**** RECORDS SHOWN

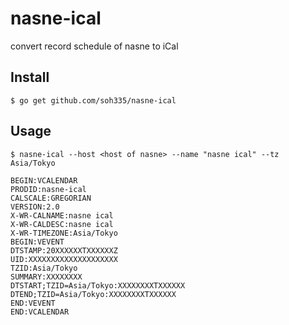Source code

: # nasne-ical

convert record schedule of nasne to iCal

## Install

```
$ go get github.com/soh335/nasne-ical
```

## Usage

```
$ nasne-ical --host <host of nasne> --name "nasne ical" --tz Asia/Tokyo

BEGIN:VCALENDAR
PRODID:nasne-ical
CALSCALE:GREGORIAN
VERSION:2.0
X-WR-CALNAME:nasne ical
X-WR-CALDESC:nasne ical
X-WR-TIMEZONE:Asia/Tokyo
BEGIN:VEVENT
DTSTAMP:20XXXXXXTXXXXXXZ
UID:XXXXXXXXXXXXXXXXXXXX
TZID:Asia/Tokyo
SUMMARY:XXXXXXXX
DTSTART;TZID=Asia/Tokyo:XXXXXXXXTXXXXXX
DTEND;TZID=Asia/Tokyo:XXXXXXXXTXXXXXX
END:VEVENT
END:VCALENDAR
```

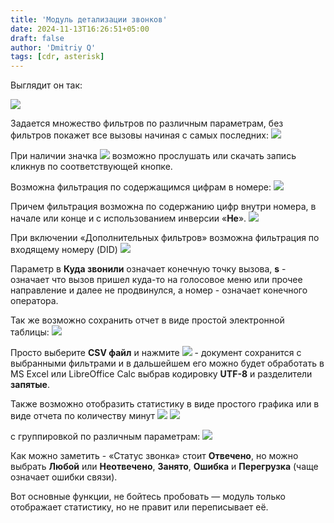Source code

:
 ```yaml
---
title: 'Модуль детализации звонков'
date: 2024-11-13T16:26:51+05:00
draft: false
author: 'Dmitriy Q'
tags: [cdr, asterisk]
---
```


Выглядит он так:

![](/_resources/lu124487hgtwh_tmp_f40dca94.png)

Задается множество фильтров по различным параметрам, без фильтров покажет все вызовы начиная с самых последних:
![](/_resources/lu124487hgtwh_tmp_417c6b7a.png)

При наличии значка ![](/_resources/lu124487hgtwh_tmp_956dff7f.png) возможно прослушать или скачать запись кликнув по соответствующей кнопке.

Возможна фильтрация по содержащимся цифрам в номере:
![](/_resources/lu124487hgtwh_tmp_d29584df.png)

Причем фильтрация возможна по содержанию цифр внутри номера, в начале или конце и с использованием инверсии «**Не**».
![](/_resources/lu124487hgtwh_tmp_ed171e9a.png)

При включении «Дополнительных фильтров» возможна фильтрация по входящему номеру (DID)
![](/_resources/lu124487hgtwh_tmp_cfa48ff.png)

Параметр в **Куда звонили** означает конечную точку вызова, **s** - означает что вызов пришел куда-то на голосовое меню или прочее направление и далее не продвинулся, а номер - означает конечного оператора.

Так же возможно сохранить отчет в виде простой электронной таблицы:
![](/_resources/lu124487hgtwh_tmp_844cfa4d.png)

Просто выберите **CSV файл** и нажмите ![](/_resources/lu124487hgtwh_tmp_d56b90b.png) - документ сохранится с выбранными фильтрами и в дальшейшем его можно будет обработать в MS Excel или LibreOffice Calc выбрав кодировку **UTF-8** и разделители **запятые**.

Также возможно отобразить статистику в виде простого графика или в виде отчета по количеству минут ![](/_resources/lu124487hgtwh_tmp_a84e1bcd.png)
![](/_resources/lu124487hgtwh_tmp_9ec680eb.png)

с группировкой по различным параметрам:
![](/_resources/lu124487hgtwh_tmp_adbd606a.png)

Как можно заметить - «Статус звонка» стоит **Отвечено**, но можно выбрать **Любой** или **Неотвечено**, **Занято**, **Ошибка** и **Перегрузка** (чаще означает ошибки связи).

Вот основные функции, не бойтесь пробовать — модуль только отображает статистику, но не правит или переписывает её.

********
**** RECORDS SHOWN

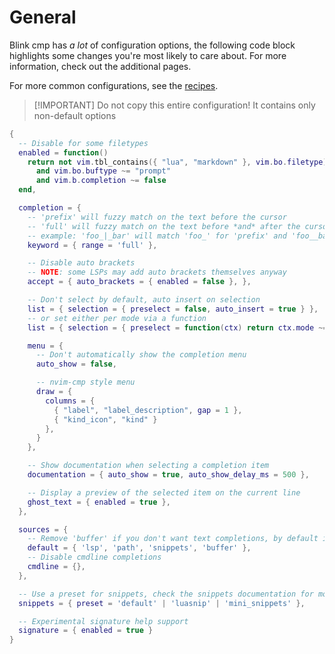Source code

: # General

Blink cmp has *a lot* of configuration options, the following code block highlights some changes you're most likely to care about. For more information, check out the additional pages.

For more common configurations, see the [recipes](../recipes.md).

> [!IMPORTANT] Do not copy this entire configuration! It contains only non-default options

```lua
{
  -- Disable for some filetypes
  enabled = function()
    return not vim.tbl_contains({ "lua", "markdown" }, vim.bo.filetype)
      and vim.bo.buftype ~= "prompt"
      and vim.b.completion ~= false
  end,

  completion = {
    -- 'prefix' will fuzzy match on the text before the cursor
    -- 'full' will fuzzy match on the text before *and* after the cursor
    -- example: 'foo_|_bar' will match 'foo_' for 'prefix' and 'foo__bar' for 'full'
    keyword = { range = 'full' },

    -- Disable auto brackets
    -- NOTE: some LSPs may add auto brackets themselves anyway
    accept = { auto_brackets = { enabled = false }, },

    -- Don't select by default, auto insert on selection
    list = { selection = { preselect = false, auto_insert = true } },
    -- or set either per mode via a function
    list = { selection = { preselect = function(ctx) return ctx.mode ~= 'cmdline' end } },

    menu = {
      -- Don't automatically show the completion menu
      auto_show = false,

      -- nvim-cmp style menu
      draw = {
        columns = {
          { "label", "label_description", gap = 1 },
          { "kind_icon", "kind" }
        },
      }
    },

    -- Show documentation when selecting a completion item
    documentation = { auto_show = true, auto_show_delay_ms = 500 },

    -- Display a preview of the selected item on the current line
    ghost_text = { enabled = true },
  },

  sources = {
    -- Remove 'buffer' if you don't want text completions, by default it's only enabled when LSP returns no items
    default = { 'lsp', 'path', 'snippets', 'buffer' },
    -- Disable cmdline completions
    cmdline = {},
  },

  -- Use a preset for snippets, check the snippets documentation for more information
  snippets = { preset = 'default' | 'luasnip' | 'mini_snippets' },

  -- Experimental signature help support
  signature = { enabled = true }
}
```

********

I need every line of the data that has the word "will"; please list them.

EXERCISE ANSWER »
    -- 'prefix' will fuzzy match on the text before the cursor
    -- 'full' will fuzzy match on the text before *and* after the cursor
    -- example: 'foo_|_bar' will match 'foo_' for 'prefix' and 'foo__bar' for 'full'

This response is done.